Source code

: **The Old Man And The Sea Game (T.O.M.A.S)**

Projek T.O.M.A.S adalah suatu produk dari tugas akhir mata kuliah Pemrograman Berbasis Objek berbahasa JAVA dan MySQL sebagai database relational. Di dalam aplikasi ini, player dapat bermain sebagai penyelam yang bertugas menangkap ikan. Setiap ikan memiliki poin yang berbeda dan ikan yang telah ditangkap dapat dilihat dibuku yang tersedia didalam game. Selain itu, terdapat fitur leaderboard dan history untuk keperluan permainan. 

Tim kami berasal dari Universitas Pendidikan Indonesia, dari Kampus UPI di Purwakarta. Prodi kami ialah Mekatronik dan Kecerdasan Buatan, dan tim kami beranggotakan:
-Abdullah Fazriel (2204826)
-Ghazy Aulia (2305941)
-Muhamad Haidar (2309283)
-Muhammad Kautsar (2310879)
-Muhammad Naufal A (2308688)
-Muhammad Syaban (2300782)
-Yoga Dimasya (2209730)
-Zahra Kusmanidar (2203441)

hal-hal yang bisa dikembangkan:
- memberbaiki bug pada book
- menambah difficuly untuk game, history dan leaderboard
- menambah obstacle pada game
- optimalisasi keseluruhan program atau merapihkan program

> PROBLEM STATEMENT
In the answer, please give only the lines from the line containing "- memberbaiki bug pada book" through the final line of the data, copied exactly.

> ANSWER BOX
- memberbaiki bug pada book
- menambah difficuly untuk game, history dan leaderboard
- menambah obstacle pada game
- optimalisasi keseluruhan program atau merapihkan program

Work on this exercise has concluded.